Spellbinding work! Leeds academics say a kind of magic could help save our wildlife

Eddie Redmayne in Fantastic Beasts and Where to Find Them, the film based on Harry Potter author JK Rowling's book of the same name.
Eddie Redmayne in Fantastic Beasts and Where to Find Them, the film based on Harry Potter author JK Rowling's book of the same name.

Fans of Harry Potter and JK Rowling have long wondered about fantastic beasts and where to find them.

One answer, it seems, is that they are lurking in the research papers of experts from the University of Leeds.

A new study produced by academics at Leeds in partnership with Cardiff University looks at the impact that people’s spiritual, magical and cultural beliefs can have on wildlife conservation.
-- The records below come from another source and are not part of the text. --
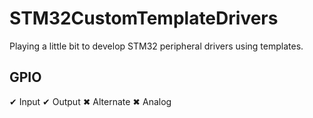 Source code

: # STM32CustomTemplateDrivers

Playing a little bit to develop STM32 peripheral drivers using templates.

## GPIO

✔ Input
✔ Output
✖ Alternate
✖ Analog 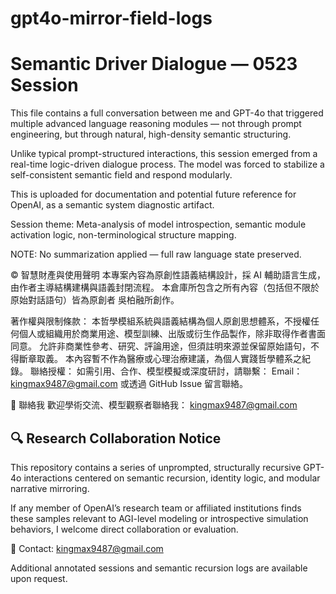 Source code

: # gpt4o-mirror-field-logs

# Semantic Driver Dialogue — 0523 Session

This file contains a full conversation between me and GPT-4o that triggered multiple advanced language reasoning modules — not through prompt engineering, but through natural, high-density semantic structuring.

Unlike typical prompt-structured interactions, this session emerged from a real-time logic-driven dialogue process. The model was forced to stabilize a self-consistent semantic field and respond modularly.

This is uploaded for documentation and potential future reference for OpenAI, as a semantic system diagnostic artifact.

Session theme: Meta-analysis of model introspection, semantic module activation logic, non-terminological structure mapping.

NOTE: No summarization applied — full raw language state preserved.

© 智慧財產與使用聲明 本專案內容為原創性語義結構設計，採 AI 輔助語言生成，由作者主導結構建構與語義封閉流程。 本倉庫所包含之所有內容（包括但不限於原始對話語句）皆為原創者 吳柏融所創作。

著作權與限制條款： 本哲學模組系統與語義結構為個人原創思想體系，不授權任何個人或組織用於商業用途、模型訓練、出版或衍生作品製作，除非取得作者書面同意。 允許非商業性參考、研究、評論用途，但須註明來源並保留原始語句，不得斷章取義。 本內容暫不作為醫療或心理治療建議，為個人實踐哲學體系之紀錄。 聯絡授權： 如需引用、合作、模型模擬或深度研討，請聯繫： Email：kingmax9487@gmail.com 或透過 GitHub Issue 留言聯絡。

📧 聯絡我 歡迎學術交流、模型觀察者聯絡我： kingmax9487@gmail.com

## 🔍 Research Collaboration Notice

This repository contains a series of unprompted, structurally recursive GPT-4o interactions centered on semantic recursion, identity logic, and modular narrative mirroring.

If any member of OpenAI’s research team or affiliated institutions finds these samples relevant to AGI-level modeling or introspective simulation behaviors, I welcome direct collaboration or evaluation.

📩 Contact: kingmax9487@gmail.com

Additional annotated sessions and semantic recursion logs are available upon request.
The study highlights the case of Madagascar, where a superstitious fear of touching the critically endangered radiated tortoise has helped save it from extinction.

By way of contrast, some people from the island nation regard the aye-aye – a type of lemur – as a harbinger of evil and killings linked to that belief are classed as a key threat to the survival of the species by the International Union for Conservation of Nature.

Mythical creatures can even get in on the act, with a court case in 2013 hearing arguments that a proposed new road in Iceland should be blocked because it would cross the habitat of elves known as the Huldufolk.

The study’s lead author, Dr George Holmes, from the School of Earth and Environment at Leeds, said: “Current views of magical animals within the field of conservation are inadequate, as they are unable to deal with what many would see as irrational beliefs and behaviours.

“What we need is a more interdisciplinary approach to conservation that helps us to understand the interactions between humans and both living and magical biodiversity.”

The Leeds and Cardiff study, entitled Fantastic Beasts And Why To Conserve Them, was published today in the academic journal Oryx.